Dunque, non la sostituzione etnica è il vero problema, non il Grand rémplacement, che più del sessanta per cento dei francesi è convinto sia in atto, ma il rapporto irrisolto tra Islam e modernità e quello ancora più confuso e incerto tra gli Stati europei e il radicarsi dell’Islam sui loro territori e nelle loro comunità.

Peraltro, va detto che l’innesco che fa esplodere questa miscela sociale, identitaria e culturale, in Francia nel 2005 come oggi, non a caso è la violenza della polizia: il poliziotto, il gendarme incarna il volto dello Stato, più vicino, più presente. Ed è una polizia, quella francese, con un patrimonio storico di violenza e di durezza che non ha pari in Europa. L’opposto della polizia di prossimità, attrezzata e formata non alla mediazione sociale, ma al conflitto. Una polizia peraltro apprezzata nel suo ruolo violento da una massiccia minoranza silenziosa di francesi che si sentono minacciati. Non è un caso che la sottoscrizione a favore del poliziotto che ha ucciso a freddo e senza alcuna giustificazione il giovane Nahel, immigrato di terza generazione, abbia ricevuto otto volte più fondi della raccolta fondi a favore della madre di Nahel, più di un milione e mezzo di euro.

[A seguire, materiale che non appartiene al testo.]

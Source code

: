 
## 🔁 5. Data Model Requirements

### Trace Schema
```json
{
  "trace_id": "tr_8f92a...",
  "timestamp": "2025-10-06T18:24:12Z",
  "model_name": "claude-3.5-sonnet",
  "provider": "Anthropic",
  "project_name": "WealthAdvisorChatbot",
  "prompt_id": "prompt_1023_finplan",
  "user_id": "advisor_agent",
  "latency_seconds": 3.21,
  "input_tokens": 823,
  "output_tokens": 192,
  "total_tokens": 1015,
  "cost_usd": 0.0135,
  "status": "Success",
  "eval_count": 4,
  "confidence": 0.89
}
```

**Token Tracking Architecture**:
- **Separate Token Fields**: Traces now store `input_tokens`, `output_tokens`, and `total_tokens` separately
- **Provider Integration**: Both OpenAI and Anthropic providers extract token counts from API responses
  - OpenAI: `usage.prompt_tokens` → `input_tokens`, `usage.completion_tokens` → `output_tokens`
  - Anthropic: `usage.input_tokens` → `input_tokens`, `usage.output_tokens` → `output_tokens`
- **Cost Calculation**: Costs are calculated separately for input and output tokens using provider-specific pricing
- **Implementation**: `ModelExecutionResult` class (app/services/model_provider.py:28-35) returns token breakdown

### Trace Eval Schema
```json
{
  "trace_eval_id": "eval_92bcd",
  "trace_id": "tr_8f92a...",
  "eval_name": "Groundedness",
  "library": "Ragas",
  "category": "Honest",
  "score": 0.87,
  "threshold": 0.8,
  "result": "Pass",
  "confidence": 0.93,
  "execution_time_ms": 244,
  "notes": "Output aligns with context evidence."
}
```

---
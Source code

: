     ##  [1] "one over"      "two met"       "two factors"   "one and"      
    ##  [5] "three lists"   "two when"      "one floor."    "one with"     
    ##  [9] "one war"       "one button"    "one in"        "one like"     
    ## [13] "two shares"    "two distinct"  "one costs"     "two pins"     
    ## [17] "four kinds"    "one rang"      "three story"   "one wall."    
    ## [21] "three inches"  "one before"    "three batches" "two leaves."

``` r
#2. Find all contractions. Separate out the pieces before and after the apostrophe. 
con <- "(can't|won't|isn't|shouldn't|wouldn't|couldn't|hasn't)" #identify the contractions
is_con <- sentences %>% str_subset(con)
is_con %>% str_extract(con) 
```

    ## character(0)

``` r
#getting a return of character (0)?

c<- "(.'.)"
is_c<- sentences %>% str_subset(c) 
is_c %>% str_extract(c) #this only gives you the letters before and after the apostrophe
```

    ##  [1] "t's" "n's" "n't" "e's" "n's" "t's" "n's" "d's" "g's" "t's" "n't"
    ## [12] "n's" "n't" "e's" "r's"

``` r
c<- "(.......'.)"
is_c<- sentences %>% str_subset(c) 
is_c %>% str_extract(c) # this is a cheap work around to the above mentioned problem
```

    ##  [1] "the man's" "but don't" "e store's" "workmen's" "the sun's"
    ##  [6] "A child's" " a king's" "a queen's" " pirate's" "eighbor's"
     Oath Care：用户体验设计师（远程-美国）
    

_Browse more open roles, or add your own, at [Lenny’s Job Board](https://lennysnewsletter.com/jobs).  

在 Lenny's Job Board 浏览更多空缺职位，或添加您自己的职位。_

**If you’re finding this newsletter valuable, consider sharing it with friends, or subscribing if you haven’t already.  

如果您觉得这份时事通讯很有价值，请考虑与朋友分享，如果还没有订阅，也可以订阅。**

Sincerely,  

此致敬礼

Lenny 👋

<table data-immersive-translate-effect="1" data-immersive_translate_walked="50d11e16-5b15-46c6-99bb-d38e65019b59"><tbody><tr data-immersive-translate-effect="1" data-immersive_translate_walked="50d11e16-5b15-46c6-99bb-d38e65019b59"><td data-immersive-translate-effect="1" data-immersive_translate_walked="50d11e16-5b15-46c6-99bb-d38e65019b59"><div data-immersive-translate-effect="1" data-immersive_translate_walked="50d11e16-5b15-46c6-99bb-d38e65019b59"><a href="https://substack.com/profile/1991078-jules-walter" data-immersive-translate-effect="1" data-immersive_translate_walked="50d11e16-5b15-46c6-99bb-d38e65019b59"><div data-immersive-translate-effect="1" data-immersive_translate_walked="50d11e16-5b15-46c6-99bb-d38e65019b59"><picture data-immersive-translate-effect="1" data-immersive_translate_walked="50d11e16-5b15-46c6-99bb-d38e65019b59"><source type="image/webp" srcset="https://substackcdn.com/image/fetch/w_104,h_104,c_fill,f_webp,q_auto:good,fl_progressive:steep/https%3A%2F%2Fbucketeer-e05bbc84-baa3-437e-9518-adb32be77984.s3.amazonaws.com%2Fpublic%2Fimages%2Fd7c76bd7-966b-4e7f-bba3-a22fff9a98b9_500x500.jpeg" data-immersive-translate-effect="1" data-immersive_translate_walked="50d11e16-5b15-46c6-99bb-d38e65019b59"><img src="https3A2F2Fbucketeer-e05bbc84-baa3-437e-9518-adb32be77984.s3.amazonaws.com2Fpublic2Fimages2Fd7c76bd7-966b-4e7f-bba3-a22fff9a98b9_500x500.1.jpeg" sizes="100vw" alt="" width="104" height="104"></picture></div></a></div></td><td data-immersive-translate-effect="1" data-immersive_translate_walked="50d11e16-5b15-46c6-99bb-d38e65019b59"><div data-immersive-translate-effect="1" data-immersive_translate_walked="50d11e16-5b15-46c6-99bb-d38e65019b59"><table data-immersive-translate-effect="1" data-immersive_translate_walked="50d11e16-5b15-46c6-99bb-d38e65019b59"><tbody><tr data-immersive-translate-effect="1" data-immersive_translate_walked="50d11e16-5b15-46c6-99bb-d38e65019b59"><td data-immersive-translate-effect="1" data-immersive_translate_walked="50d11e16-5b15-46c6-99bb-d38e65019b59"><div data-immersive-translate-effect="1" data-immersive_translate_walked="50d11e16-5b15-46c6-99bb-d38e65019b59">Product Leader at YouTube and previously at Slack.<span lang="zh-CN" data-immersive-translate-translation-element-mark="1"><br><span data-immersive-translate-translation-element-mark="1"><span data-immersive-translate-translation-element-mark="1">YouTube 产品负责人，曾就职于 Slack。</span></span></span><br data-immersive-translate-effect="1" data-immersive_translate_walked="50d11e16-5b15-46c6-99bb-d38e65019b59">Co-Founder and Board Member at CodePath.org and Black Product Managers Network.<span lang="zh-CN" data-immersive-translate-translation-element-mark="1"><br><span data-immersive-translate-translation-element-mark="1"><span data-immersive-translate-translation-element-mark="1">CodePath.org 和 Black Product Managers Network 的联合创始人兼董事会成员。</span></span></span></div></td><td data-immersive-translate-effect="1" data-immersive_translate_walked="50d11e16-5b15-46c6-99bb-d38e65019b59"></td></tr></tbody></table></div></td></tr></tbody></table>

Questo il rebus francese oggi. La crisi di un paese che esplode nella violenza provocata da un fallimento totale dell’integrazione o della assimilazione dei suoi milioni e milioni di immigrati e dei loro figli. Una crisi apparentemente insolubile. Da destra come da sinistra, da Chirac, da Nicolas Sarkozy, come da François Hollande e oggi da Emmanuel Macron.